Statistique brute prélevée dans le flux internetisé de l’actualité : en ce moment, la République Islamique d’Iran exécute après jugement sommaire, en moyenne, un être humain toutes les six heures. Quatre par jour.

Ce nombre est abstrait. Comment rendre la peine de mort concrète, c’est-à-dire incarnée dans des êtres humains qui soit exécutent, soit sont exécutés ? Par le cinéma, évidemment.

Je viens de voir un film iranien et j’en sors bouleversé, en larmes : Le diable n’existe pas (titre péremptoire et pourtant prodigieusement subtil, puisque marquant non une fin de réflexion, mais un début, pour méditer après le film) de Mohammad Rasoulof.

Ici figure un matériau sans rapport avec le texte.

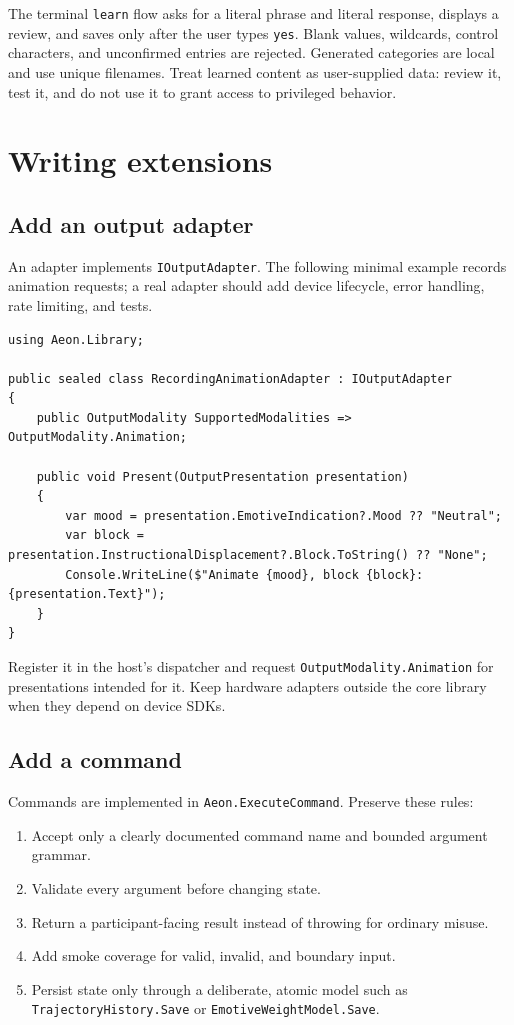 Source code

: \documentclass[11pt,a4paper]{article}
\begin{document}
The terminal \texttt{learn} flow asks for a literal phrase and literal response, displays a review, and saves only after the user types \texttt{yes}. Blank values, wildcards, control characters, and unconfirmed entries are rejected. Generated categories are local and use unique filenames. Treat learned content as user-supplied data: review it, test it, and do not use it to grant access to privileged behavior.

\section{Writing extensions}

\subsection{Add an output adapter}

An adapter implements \texttt{IOutputAdapter}. The following minimal example records animation requests; a real adapter should add device lifecycle, error handling, rate limiting, and tests.

\begin{minipage}{\linewidth}
\begin{lstlisting}[language={[Sharp]C}]
using Aeon.Library;

public sealed class RecordingAnimationAdapter : IOutputAdapter
{
    public OutputModality SupportedModalities => OutputModality.Animation;

    public void Present(OutputPresentation presentation)
    {
        var mood = presentation.EmotiveIndication?.Mood ?? "Neutral";
        var block = presentation.InstructionalDisplacement?.Block.ToString() ?? "None";
        Console.WriteLine($"Animate {mood}, block {block}: {presentation.Text}");
    }
}
\end{lstlisting}
\end{minipage}

Register it in the host's dispatcher and request \texttt{OutputModality.Animation} for presentations intended for it. Keep hardware adapters outside the core library when they depend on device SDKs.

\subsection{Add a command}

Commands are implemented in \texttt{Aeon.ExecuteCommand}. Preserve these rules:

\begin{enumerate}
  \item Accept only a clearly documented command name and bounded argument grammar.
  \item Validate every argument before changing state.
  \item Return a participant-facing result instead of throwing for ordinary misuse.
  \item Add smoke coverage for valid, invalid, and boundary input.
  \item Persist state only through a deliberate, atomic model such as \texttt{TrajectoryHistory.Save} or \texttt{EmotiveWeightModel.Save}.
\end{enumerate}
\end{document}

Ce chef d’œuvre me conforte dans deux de mes convictions. Primo, le cinéma iranien est l’un des plus passionnants du monde, et aussi l’un des plus héroïques puisque pour exister il doit se battre pied à pied contre son propre pays. Le diable n’existe pas a été tourné en clandestinité, déjouant une censure locale qui ferait passer le code Hays pour une aimable partie mah-jong, et Rasoulof, après sept mois d’internement dans la tristement célèbre prison d’Evin, a désormais interdiction de quitter le territoire alors qu’il était attendu en tant que juré du dernier festival de Cannes.

Secundo, pour accéder à la complexité d’une culture, d’un pays, ou d’une époque, il est préférable de regarder ses œuvres d’art plutôt que de coller l’œil sur le flux internetisé de l’actualité. Ici, on comprend ce qu’est concrètement la peine de mort : c’est une tache indélébile sur un homme à qui un deuxième homme a dit Tue ce troisième homme.

Ce film ressemble davantage à un recueil de nouvelles qu’à un roman puisqu’il assemble quatre histoires distinctes (une chronique sociale, un thriller, un mélo amoureux, un mélo familial) qui ont toutes en commun le thème de la peine de mort mais, plus largement, celui de la responsabilité individuelle. C’est, philosophiquement, aussi profond que du Albert Camus, autre auteur pour qui la peine de mort était un grand sujet à incarner, et c’est aussi beau que dans ses livres, puisque la lumière, le soleil et les couleurs sont, comme chez Camus, époustouflants. Et d’autant plus tragiques.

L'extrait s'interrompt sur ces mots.